[Data records]

--- START ---

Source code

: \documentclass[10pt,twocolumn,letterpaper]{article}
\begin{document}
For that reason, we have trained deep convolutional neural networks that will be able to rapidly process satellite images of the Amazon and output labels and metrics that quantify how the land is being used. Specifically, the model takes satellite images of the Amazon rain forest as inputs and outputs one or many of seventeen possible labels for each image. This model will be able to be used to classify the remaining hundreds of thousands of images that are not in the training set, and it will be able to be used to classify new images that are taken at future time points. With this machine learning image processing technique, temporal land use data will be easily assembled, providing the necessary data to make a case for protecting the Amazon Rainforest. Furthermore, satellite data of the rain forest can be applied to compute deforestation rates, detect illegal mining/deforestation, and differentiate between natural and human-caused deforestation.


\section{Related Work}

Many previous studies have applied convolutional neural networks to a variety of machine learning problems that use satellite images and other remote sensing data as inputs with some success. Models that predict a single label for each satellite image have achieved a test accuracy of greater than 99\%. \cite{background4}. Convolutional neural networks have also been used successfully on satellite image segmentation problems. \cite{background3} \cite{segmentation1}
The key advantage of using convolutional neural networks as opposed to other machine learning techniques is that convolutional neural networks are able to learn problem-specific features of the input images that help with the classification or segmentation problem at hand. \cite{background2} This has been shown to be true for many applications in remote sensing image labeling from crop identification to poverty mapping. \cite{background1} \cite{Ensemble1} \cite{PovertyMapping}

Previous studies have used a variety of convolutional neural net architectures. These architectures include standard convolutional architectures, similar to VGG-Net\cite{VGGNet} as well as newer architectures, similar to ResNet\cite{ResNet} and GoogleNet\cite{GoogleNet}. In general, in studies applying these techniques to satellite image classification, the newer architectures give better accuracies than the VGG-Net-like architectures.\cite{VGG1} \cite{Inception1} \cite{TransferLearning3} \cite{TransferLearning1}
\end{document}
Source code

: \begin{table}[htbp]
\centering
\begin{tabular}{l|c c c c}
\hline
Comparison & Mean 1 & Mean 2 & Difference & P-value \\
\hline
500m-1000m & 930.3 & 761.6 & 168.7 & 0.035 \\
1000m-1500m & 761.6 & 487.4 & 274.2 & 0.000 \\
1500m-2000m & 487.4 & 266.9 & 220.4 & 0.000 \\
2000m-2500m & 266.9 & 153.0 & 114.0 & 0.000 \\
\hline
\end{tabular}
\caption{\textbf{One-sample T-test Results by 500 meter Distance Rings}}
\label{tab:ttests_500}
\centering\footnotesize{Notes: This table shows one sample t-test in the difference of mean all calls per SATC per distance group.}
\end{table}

--- END ---

__Required work__: Please go through the entries and show every line with the word "sample".

__Response to this task__:
\caption{\textbf{One-sample T-test Results by 500 meter Distance Rings}}
\centering\footnotesize{Notes: This table shows one sample t-test in the difference of mean all calls per SATC per distance group.}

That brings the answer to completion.